Day three up North was spent in the Lake District in a town called Ambleside. Our first stop was at Dove Cottage—where Wordsworth lived during his most successful years as a poet. Dove Cottage was built initially as a pub on the main North and South route through Ambleside, and looked out onto the Lake. It was named the ‘Dove and Olive Bough Pub.’ Some of the floors in the cottage are the same floors set down for the pub—easy to distinguish since the floors are smooth stone—easy for cleaning up beer spills. There’s also a little room that the Wordsworth’s used as a refrigerator that in its ‘pub days’ was a Beer store. Water runs underneath the stones to keep the room cool—and it works.


Wordsworth moved to the cottage in 1799 and initially lived with his sister. He decided to move there because he’d grown up in the Lake District with his family before his parents died and he and his sister were separated from each other.


My favorite part of the Dove Cottage was Wordsworth’s writing chair. He hated desks—he thought they were instruments of torture—so he sat on a chair that looked like a combination of a regular wooden dining room dinner chair and a corner stool. The room the writing chair was in was the most beautiful—the natural light streamed into the room through the window that would have once looked out onto the lake (since then, buildings have been built in front of the cottage). I can’t say I know Wordsworth’s work well, or that I know about his life, but I could imagine writing in that room: in that was my connection to him.

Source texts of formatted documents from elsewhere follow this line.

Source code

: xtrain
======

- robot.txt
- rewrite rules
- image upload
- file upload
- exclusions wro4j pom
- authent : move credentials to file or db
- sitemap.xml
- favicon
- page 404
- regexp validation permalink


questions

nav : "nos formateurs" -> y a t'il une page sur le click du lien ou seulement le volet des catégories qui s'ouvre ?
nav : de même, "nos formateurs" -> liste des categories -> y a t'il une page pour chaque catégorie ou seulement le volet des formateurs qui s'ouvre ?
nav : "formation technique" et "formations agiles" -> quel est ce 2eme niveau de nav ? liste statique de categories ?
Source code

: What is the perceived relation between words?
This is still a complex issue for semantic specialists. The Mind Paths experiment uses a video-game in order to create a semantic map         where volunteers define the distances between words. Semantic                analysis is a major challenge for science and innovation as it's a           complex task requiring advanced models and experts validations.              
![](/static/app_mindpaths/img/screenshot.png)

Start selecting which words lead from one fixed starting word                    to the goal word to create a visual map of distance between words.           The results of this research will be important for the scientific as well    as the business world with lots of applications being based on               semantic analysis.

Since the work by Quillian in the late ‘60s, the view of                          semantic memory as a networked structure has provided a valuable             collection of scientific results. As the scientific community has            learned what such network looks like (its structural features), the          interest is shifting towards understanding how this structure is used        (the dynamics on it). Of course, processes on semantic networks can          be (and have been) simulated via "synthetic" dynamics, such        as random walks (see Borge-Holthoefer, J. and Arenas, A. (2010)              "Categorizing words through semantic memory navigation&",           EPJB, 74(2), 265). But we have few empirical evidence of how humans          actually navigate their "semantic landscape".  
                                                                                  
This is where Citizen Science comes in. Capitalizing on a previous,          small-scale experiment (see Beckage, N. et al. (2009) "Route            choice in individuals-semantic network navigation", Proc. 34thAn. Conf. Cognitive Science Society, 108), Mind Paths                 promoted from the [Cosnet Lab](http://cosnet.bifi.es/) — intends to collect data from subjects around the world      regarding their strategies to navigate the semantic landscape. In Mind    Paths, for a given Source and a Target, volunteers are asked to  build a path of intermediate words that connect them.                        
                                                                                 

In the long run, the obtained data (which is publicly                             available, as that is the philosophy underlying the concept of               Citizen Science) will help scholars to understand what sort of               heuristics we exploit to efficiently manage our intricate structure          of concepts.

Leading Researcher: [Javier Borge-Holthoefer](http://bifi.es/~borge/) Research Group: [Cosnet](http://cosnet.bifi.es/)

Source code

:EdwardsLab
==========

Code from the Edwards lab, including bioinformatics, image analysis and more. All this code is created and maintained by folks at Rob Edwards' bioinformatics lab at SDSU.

After Dove Cottage, Lisa, Sarah and I went on a little hike through Ambleside to this waterfall to do some sketches. The waterfall was defiantly beautiful, but I’ve realized that in all the time I used to spend drawing—I really hate sketching. I don’t know if I’m bad at it because I don’t work at it, or if I don’t work at it because I become so bored while sketching. I’d much prefer to sketch little architectural niches that I find interesting in Cathedrals or on streets than nature.

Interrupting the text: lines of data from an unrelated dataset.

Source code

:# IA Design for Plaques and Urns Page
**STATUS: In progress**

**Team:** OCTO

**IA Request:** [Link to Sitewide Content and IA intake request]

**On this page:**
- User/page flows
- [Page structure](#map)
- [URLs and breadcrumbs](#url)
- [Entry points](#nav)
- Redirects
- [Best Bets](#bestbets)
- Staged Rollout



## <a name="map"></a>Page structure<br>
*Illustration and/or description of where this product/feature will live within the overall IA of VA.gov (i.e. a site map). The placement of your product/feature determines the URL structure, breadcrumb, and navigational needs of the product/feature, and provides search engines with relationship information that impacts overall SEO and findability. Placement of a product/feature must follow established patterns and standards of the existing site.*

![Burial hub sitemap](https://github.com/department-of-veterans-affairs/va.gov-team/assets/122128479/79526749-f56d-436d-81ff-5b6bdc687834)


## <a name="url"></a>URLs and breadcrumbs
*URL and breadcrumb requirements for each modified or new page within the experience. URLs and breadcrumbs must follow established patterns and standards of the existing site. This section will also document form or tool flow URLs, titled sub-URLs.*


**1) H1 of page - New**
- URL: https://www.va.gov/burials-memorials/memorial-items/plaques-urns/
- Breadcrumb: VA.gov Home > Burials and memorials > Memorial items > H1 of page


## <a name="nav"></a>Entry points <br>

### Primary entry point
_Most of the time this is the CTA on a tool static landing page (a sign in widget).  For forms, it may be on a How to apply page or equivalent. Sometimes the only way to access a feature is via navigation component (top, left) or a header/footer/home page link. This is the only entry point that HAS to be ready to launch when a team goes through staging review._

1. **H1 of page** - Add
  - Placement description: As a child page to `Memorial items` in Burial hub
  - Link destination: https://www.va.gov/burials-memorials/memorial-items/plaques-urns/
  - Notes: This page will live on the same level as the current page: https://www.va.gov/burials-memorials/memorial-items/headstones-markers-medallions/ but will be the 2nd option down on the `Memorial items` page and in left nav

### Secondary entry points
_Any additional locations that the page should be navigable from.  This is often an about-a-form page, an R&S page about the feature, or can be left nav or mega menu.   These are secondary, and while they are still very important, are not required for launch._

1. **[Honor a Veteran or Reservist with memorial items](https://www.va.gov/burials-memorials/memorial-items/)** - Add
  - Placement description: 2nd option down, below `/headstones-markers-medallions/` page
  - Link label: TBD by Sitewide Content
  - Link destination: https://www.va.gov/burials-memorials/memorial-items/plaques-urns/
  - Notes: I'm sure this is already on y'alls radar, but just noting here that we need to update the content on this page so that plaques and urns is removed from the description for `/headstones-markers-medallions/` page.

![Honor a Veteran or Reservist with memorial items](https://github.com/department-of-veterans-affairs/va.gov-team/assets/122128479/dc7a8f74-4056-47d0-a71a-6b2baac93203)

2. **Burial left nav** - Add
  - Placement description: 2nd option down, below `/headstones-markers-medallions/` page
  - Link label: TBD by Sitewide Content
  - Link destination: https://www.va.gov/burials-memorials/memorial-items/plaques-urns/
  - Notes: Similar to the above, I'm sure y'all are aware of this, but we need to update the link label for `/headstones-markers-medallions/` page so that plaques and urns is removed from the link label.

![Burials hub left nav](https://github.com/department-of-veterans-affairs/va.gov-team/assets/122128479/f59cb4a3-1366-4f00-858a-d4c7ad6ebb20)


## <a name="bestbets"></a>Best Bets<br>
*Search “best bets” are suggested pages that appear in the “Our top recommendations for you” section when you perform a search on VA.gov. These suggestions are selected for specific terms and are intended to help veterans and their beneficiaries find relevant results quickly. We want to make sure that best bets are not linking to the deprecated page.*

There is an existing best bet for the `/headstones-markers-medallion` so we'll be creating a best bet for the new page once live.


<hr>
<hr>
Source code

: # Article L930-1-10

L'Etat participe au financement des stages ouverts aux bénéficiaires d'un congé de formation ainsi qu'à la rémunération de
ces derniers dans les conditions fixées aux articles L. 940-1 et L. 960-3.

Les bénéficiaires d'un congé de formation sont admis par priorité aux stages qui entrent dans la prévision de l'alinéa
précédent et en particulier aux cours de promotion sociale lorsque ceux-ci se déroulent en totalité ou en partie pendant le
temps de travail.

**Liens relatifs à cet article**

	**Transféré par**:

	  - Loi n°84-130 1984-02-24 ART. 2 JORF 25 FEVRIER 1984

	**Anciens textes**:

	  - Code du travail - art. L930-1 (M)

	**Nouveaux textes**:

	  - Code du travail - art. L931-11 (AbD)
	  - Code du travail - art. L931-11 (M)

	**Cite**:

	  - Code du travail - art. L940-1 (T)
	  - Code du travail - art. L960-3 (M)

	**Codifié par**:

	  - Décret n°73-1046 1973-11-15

This brings to mind the month I spent at California College of the Arts taking printmaking and Illustration. I remember my Mom saying something about how she hated that since going there I never drew anymore. At the time I remember her saying something about how she thought I didn’t draw anymore because I thought everyone was so much better than I was, so I just gave it up. I’m sure that’s partially true, because it was more than disheartening to be such a poor artist, surrounded by all these people who loved and were incredible at painting, drawing, or etching. I thought that I loved art, and then it turned out I wasn’t very good. It probably didn’t help that I never received very good feedback in my Illustration class. Printmaking was another story—I loved printmaking and if I could take another printmaking class, I’m pretty sure I’d thoroughly enjoy it. BUT—enough. My point is, I remember sitting there spending all that time doing art for classes, and all I could think about was how badly I wanted to write. I wanted to write. I wanted to write. But instead, I had to sit there and work on an art assignment that I knew no one would find impressive or the least bit interesting. So maybe my Mom was right—but only partially.

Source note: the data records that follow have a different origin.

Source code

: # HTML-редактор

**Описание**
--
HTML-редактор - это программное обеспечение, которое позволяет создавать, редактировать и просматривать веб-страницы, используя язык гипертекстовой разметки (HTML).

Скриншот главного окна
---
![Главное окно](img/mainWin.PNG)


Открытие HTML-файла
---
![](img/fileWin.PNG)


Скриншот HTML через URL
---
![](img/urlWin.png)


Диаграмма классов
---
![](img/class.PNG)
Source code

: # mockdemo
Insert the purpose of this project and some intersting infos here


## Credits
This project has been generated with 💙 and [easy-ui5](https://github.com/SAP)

Since then, I haven’t found anything I loved more than writing except movies. But, movies and writing can be done together and apart. But more than that, I’ve made a conscious decision that writing isn’t something I want to give up, even though I feel strained here—like I don’t have the freedom to write, and like it wouldn’t matter even if I did. I’m certain I’ll fall back into writing when I have more time, because I still feel the desire to write, I just don’t have the ability to do so—I don’t have the quiet, I don’t have the peace, I don’t have the light. I only hope that the things I’m seeing and experience will fill up my writing well, so to speak, and that I’ll be able to draw on those experiences later.